** Exercise **
Go over the data and copy out each line with "article" in it.

** Collected data **
=======

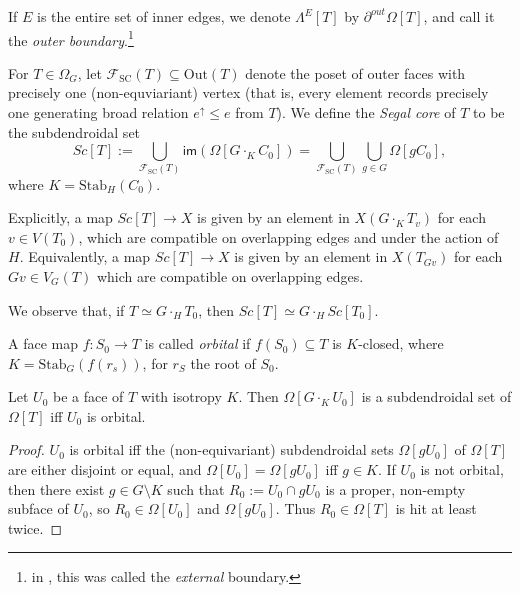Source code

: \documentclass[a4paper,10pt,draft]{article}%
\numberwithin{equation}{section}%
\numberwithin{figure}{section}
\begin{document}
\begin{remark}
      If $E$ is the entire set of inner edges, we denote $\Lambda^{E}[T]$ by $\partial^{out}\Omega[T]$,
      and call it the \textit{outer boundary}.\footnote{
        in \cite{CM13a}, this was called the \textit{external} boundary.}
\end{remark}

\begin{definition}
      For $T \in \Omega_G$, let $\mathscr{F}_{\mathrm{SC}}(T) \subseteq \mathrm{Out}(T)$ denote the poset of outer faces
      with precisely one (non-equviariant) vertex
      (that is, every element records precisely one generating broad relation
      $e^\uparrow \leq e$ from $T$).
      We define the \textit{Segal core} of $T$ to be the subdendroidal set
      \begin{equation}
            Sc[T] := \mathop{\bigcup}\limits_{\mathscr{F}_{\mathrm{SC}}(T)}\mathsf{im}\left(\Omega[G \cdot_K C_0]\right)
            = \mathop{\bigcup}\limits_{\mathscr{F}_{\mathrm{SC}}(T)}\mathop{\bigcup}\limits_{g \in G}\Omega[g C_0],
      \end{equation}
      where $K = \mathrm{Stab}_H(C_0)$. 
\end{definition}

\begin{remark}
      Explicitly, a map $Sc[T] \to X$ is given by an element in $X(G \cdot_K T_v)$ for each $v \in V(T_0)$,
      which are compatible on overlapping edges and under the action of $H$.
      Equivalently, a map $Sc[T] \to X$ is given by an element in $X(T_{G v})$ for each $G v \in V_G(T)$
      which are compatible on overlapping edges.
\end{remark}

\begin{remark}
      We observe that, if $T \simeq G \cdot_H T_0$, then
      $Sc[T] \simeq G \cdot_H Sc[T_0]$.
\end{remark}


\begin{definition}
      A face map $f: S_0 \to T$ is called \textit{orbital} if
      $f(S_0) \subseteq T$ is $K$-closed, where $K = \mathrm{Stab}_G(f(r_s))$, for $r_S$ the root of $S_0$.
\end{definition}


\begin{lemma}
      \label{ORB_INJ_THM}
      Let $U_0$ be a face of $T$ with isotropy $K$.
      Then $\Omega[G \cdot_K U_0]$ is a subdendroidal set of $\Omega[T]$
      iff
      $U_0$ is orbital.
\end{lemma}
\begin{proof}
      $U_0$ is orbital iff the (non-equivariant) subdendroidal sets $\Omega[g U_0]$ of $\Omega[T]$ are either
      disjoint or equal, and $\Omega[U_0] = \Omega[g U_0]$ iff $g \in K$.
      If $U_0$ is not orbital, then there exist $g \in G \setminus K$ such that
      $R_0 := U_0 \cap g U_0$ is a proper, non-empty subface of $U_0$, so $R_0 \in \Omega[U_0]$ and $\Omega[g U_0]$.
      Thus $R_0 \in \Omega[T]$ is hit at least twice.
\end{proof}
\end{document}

=======

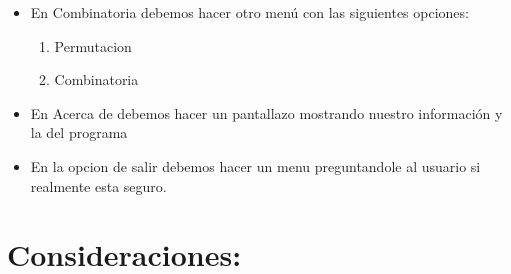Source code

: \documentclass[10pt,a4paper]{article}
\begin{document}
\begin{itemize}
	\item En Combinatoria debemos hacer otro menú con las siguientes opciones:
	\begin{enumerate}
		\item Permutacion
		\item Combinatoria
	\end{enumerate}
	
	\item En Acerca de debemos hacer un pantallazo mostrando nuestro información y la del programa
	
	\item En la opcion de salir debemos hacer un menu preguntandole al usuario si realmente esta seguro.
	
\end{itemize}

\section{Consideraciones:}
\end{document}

=======

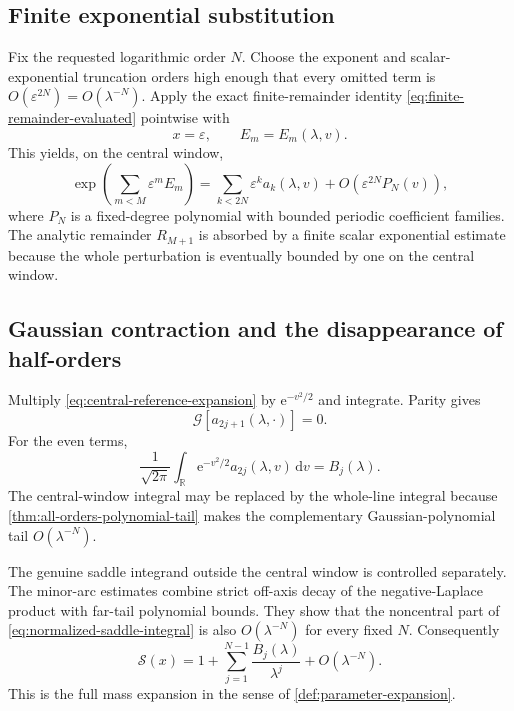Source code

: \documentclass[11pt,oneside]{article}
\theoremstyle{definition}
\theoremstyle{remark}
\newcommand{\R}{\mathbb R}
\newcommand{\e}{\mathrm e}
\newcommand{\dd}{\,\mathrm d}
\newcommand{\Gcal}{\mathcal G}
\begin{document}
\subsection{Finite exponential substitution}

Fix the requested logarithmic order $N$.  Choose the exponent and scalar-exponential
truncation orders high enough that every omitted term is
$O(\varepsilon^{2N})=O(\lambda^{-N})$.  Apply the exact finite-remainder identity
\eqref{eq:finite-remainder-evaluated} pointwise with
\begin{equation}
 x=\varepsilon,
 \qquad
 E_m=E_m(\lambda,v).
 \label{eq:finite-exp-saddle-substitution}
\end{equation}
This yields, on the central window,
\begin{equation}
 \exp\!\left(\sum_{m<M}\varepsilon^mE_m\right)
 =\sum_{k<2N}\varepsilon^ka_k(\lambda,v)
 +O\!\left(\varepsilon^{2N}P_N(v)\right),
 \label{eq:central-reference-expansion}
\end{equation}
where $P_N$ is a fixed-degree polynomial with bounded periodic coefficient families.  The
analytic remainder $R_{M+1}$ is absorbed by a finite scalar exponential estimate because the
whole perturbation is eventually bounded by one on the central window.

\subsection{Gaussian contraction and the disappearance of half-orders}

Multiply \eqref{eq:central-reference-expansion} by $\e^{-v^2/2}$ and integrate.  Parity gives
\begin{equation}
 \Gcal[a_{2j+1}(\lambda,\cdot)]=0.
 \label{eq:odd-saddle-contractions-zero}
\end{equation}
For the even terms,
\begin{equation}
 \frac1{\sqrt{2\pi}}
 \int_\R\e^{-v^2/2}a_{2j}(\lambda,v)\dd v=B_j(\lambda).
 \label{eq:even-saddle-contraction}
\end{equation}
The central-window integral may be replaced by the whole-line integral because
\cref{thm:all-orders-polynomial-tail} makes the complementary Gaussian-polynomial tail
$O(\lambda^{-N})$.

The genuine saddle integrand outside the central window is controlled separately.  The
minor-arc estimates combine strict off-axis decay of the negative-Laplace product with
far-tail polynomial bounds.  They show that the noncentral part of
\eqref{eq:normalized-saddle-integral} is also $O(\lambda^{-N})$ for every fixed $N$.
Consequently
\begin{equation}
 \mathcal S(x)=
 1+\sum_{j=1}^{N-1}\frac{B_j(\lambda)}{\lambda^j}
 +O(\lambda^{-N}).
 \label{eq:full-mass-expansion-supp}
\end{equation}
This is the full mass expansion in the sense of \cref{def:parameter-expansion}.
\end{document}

=======

** Reply **
: \documentclass[a4paper,10pt,draft]{article}%
: \documentclass[10pt,a4paper]{article}
: \documentclass[11pt,oneside]{article}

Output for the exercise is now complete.